* [Exercise description]:
From the first line to the last, return the data exactly as it stands.
§
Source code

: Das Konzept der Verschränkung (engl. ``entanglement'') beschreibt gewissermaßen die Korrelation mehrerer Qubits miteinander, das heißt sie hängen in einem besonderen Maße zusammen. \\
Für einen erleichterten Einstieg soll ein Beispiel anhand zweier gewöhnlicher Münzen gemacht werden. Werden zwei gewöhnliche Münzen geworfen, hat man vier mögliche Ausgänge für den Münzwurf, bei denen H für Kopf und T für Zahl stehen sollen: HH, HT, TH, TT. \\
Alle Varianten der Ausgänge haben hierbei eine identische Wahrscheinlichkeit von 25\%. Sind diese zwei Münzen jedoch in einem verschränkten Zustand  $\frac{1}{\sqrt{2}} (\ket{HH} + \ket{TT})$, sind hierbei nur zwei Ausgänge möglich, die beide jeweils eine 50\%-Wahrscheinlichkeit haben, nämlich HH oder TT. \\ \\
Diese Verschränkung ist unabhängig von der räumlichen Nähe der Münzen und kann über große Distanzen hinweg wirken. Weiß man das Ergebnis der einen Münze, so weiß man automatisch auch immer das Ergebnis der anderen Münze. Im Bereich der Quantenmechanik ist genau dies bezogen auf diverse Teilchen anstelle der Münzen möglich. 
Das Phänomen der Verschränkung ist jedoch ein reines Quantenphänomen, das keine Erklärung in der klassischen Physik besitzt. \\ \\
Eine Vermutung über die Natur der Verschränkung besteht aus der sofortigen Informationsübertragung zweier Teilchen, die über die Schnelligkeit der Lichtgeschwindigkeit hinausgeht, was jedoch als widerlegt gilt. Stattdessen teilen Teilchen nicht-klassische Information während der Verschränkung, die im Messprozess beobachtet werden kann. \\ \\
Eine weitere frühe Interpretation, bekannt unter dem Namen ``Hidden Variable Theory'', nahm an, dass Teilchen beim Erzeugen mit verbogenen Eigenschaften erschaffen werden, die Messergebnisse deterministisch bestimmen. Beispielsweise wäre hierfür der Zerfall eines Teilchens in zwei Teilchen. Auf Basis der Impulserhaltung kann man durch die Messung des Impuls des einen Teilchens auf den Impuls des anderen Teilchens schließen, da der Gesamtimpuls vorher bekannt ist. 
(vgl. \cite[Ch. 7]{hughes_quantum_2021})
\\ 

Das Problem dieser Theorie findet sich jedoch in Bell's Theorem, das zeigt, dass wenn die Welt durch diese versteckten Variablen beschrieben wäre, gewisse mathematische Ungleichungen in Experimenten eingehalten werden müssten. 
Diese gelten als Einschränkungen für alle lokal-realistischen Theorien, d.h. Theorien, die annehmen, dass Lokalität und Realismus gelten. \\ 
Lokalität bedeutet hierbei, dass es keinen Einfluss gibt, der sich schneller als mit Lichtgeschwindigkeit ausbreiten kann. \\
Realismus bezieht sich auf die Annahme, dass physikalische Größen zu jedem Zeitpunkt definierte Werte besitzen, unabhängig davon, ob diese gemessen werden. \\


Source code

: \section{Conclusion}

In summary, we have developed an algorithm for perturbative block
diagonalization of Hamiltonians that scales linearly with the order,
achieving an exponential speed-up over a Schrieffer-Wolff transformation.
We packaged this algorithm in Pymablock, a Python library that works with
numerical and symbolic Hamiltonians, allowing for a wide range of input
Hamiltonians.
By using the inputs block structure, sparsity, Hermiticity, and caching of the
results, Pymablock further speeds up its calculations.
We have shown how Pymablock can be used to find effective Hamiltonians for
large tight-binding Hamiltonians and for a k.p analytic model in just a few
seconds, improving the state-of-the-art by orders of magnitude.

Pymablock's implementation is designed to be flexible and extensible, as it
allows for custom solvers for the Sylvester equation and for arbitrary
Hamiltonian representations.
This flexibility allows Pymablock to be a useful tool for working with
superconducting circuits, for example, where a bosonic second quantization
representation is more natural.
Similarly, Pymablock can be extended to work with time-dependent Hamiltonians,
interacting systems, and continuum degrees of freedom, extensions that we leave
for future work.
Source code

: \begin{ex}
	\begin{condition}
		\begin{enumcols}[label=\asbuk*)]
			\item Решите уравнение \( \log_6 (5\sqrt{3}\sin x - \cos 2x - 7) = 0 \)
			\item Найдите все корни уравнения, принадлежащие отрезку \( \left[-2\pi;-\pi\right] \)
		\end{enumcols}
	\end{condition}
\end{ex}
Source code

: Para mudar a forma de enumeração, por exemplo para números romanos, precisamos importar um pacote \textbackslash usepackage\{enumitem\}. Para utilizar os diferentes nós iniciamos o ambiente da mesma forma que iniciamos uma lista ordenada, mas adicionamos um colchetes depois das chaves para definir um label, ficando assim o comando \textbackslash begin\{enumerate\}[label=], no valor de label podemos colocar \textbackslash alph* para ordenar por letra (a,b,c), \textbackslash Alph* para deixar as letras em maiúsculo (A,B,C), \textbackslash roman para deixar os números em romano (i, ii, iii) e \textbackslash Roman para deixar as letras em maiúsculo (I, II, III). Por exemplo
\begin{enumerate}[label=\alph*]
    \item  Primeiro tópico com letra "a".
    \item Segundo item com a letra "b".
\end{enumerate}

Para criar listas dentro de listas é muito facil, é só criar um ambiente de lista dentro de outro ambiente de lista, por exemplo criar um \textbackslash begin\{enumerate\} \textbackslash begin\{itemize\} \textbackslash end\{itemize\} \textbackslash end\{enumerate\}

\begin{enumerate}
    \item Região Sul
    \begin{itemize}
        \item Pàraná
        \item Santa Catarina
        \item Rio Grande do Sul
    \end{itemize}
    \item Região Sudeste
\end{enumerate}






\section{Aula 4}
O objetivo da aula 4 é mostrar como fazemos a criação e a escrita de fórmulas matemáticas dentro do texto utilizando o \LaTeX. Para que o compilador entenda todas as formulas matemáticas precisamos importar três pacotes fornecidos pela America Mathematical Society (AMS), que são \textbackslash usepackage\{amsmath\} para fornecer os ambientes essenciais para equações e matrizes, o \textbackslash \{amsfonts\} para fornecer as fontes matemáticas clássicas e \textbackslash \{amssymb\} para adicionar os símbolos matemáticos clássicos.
§
* [Answer space]:
Source code

: Das Konzept der Verschränkung (engl. ``entanglement'') beschreibt gewissermaßen die Korrelation mehrerer Qubits miteinander, das heißt sie hängen in einem besonderen Maße zusammen. \\
Für einen erleichterten Einstieg soll ein Beispiel anhand zweier gewöhnlicher Münzen gemacht werden. Werden zwei gewöhnliche Münzen geworfen, hat man vier mögliche Ausgänge für den Münzwurf, bei denen H für Kopf und T für Zahl stehen sollen: HH, HT, TH, TT. \\
Alle Varianten der Ausgänge haben hierbei eine identische Wahrscheinlichkeit von 25\%. Sind diese zwei Münzen jedoch in einem verschränkten Zustand  $\frac{1}{\sqrt{2}} (\ket{HH} + \ket{TT})$, sind hierbei nur zwei Ausgänge möglich, die beide jeweils eine 50\%-Wahrscheinlichkeit haben, nämlich HH oder TT. \\ \\
Diese Verschränkung ist unabhängig von der räumlichen Nähe der Münzen und kann über große Distanzen hinweg wirken. Weiß man das Ergebnis der einen Münze, so weiß man automatisch auch immer das Ergebnis der anderen Münze. Im Bereich der Quantenmechanik ist genau dies bezogen auf diverse Teilchen anstelle der Münzen möglich. 
Das Phänomen der Verschränkung ist jedoch ein reines Quantenphänomen, das keine Erklärung in der klassischen Physik besitzt. \\ \\
Eine Vermutung über die Natur der Verschränkung besteht aus der sofortigen Informationsübertragung zweier Teilchen, die über die Schnelligkeit der Lichtgeschwindigkeit hinausgeht, was jedoch als widerlegt gilt. Stattdessen teilen Teilchen nicht-klassische Information während der Verschränkung, die im Messprozess beobachtet werden kann. \\ \\
Eine weitere frühe Interpretation, bekannt unter dem Namen ``Hidden Variable Theory'', nahm an, dass Teilchen beim Erzeugen mit verbogenen Eigenschaften erschaffen werden, die Messergebnisse deterministisch bestimmen. Beispielsweise wäre hierfür der Zerfall eines Teilchens in zwei Teilchen. Auf Basis der Impulserhaltung kann man durch die Messung des Impuls des einen Teilchens auf den Impuls des anderen Teilchens schließen, da der Gesamtimpuls vorher bekannt ist. 
(vgl. \cite[Ch. 7]{hughes_quantum_2021})
\\ 

Das Problem dieser Theorie findet sich jedoch in Bell's Theorem, das zeigt, dass wenn die Welt durch diese versteckten Variablen beschrieben wäre, gewisse mathematische Ungleichungen in Experimenten eingehalten werden müssten. 
Diese gelten als Einschränkungen für alle lokal-realistischen Theorien, d.h. Theorien, die annehmen, dass Lokalität und Realismus gelten. \\ 
Lokalität bedeutet hierbei, dass es keinen Einfluss gibt, der sich schneller als mit Lichtgeschwindigkeit ausbreiten kann. \\
Realismus bezieht sich auf die Annahme, dass physikalische Größen zu jedem Zeitpunkt definierte Werte besitzen, unabhängig davon, ob diese gemessen werden. \\


Source code

: \section{Conclusion}

In summary, we have developed an algorithm for perturbative block
diagonalization of Hamiltonians that scales linearly with the order,
achieving an exponential speed-up over a Schrieffer-Wolff transformation.
We packaged this algorithm in Pymablock, a Python library that works with
numerical and symbolic Hamiltonians, allowing for a wide range of input
Hamiltonians.
By using the inputs block structure, sparsity, Hermiticity, and caching of the
results, Pymablock further speeds up its calculations.
We have shown how Pymablock can be used to find effective Hamiltonians for
large tight-binding Hamiltonians and for a k.p analytic model in just a few
seconds, improving the state-of-the-art by orders of magnitude.

Pymablock's implementation is designed to be flexible and extensible, as it
allows for custom solvers for the Sylvester equation and for arbitrary
Hamiltonian representations.
This flexibility allows Pymablock to be a useful tool for working with
superconducting circuits, for example, where a bosonic second quantization
representation is more natural.
Similarly, Pymablock can be extended to work with time-dependent Hamiltonians,
interacting systems, and continuum degrees of freedom, extensions that we leave
for future work.
Source code

: \begin{ex}
	\begin{condition}
		\begin{enumcols}[label=\asbuk*)]
			\item Решите уравнение \( \log_6 (5\sqrt{3}\sin x - \cos 2x - 7) = 0 \)
			\item Найдите все корни уравнения, принадлежащие отрезку \( \left[-2\pi;-\pi\right] \)
		\end{enumcols}
	\end{condition}
\end{ex}
Source code

: Para mudar a forma de enumeração, por exemplo para números romanos, precisamos importar um pacote \textbackslash usepackage\{enumitem\}. Para utilizar os diferentes nós iniciamos o ambiente da mesma forma que iniciamos uma lista ordenada, mas adicionamos um colchetes depois das chaves para definir um label, ficando assim o comando \textbackslash begin\{enumerate\}[label=], no valor de label podemos colocar \textbackslash alph* para ordenar por letra (a,b,c), \textbackslash Alph* para deixar as letras em maiúsculo (A,B,C), \textbackslash roman para deixar os números em romano (i, ii, iii) e \textbackslash Roman para deixar as letras em maiúsculo (I, II, III). Por exemplo
\begin{enumerate}[label=\alph*]
    \item  Primeiro tópico com letra "a".
    \item Segundo item com a letra "b".
\end{enumerate}

Para criar listas dentro de listas é muito facil, é só criar um ambiente de lista dentro de outro ambiente de lista, por exemplo criar um \textbackslash begin\{enumerate\} \textbackslash begin\{itemize\} \textbackslash end\{itemize\} \textbackslash end\{enumerate\}

\begin{enumerate}
    \item Região Sul
    \begin{itemize}
        \item Pàraná
        \item Santa Catarina
        \item Rio Grande do Sul
    \end{itemize}
    \item Região Sudeste
\end{enumerate}






\section{Aula 4}
O objetivo da aula 4 é mostrar como fazemos a criação e a escrita de fórmulas matemáticas dentro do texto utilizando o \LaTeX. Para que o compilador entenda todas as formulas matemáticas precisamos importar três pacotes fornecidos pela America Mathematical Society (AMS), que são \textbackslash usepackage\{amsmath\} para fornecer os ambientes essenciais para equações e matrizes, o \textbackslash \{amsfonts\} para fornecer as fontes matemáticas clássicas e \textbackslash \{amssymb\} para adicionar os símbolos matemáticos clássicos.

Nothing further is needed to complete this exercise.